James Matheson from Grayling Scotland’s PR team looks at why the fast-food chain’s crisis response has gone down so well…

A chicken restaurant running out of chicken? If I had suggested this as a scenario for one of Grayling’s crisis PR media training sessions, I would probably have been told to make it more realistic.

But that’s what happened. One of the world’s largest fast-food chains, KFC, ran out of its core product.

Customers were unhappy and in the face of growing negative media coverage, its response was to take out a full-page advert in the Metro and The Sun last week, (23 February) apologising in no uncertain terms for the shortage.

Two things stood out about its approach. Firstly, the tone and language used for the ad itself and secondly, its chosen method of communication.

It opted for an honest and apologetic tone, with a strong dash of self-deprecating humour, led by the image of an empty bucket of chicken with its KFC logo rearranged to read FCK. Its chosen platform to communicate this wasn’t an elaborate social media post, video or infographic. It was a traditional, full-page, colour advert in two popular newspapers.

There has been much lauding of KFC’s response in marketing and PR circles, and from customers via social media, with it being described as brilliant, and a masterclass in PR crisis management, amongst other plaudits.

It has also been reported that key customer sentiment metrics such as ‘consideration’ and ‘purchase of intent’ have been unaffected by the blip. At least, so far.

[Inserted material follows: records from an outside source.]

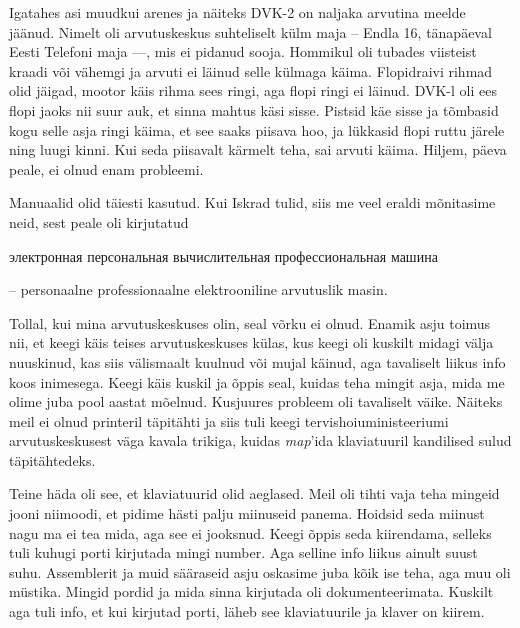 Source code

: Igatahes asi muudkui arenes ja näiteks DVK-2 on naljaka arvutina 
meelde jäänud. Nimelt oli arvutuskeskus suhteliselt külm maja -- Endla 16, 
tänapäeval Eesti Telefoni maja ---, mis ei pidanud sooja. Hommikul oli tubades viisteist kraadi või 
vähemgi ja arvuti ei läinud selle külmaga käima. Flopidraivi rihmad olid 
jäigad, mootor käis rihma sees ringi, aga flopi ringi ei läinud. 
DVK-l oli ees flopi jaoks nii suur auk, et sinna mahtus käsi sisse. 
Pistsid käe sisse ja tõmbasid kogu selle asja ringi käima, et see saaks piisava hoo, 
ja lükkasid flopi ruttu järele ning luugi kinni. Kui seda piisavalt kärmelt 
teha, sai arvuti käima. Hiljem, päeva peale, ei olnud enam probleemi. 


Manuaalid olid täiesti kasutud. Kui Iskrad 
tulid, siis me veel eraldi mõnitasime neid, sest peale oli kirjutatud 
\begin{russian}электронная персональная вычислительная профессиональная 
машина\end{russian} -- personaalne professionaalne elektrooniline arvutuslik 
masin. 


Tollal, kui mina arvutuskeskuses olin, seal võrku ei 
olnud. Enamik asju toimus nii, et keegi käis teises 
arvutuskeskuses külas, kus keegi oli kuskilt midagi välja nuuskinud, kas siis välismaalt kuulnud või mujal käinud, aga tavaliselt liikus info koos 
inimesega. Keegi käis kuskil ja õppis seal, kuidas teha 
mingit asja, mida me olime juba pool aastat mõelnud. Kusjuures probleem oli 
tavaliselt väike. Näiteks meil ei olnud printeril täpitähti ja siis tuli keegi tervishoiuministeeriumi arvutuskeskusest 
väga kavala trikiga, kuidas \emph{map}'ida klaviatuuril kandilised sulud 
täpitähtedeks.

Teine häda oli see, et klaviatuurid olid aeglased. Meil oli tihti vaja teha
mingeid jooni niimoodi, et pidime hästi palju miinuseid panema. Hoidsid seda miinust 
nagu ma ei tea mida, aga see ei jooksnud. Keegi õppis seda 
kiirendama, selleks tuli kuhugi porti kirjutada mingi number. Aga selline info 
liikus ainult suust suhu. Assemblerit ja muid sääraseid asju oskasime juba 
kõik ise teha, aga muu oli müstika. Mingid pordid ja mida sinna 
kirjutada oli dokumenteerimata. Kuskilt aga tuli info, et kui kirjutad porti, läheb see klaviatuurile ja klaver on kiirem.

So why does it appear to have worked so well?

While the response to the crisis inside the walls of KFC HQ may have been more fraught and panicked, what the public response does is reassure its customers that it appreciates the scale and impact of the crisis and instils the confidence that it won’t happen again. It addresses the issue head on, takes ownership of its error and holds its hands up without looking to lay the blame elsewhere.

It also understands its audience. Or at least the majority of it. While some might have flinched at the chosen play-on-words and the potential for offense to be taken, this level of creative wit appears to have been judged just right for its British audience and its particular sensibilities.

While KFC appears to have struck the right tone, resulting in an immediate positive response from customers, the impact of any crisis management situation can change as time progresses and with different stakeholders viewing success in a different way, the temptation to view one as a simple ‘success’ or ‘failure’ can often be unhelpful.

Leveraging the strength of traditional media to directly address readers in a newsworthy and trusted space is an interesting approach, and having that message transfer so effectively to social media sharing has been key to it having the impact it had.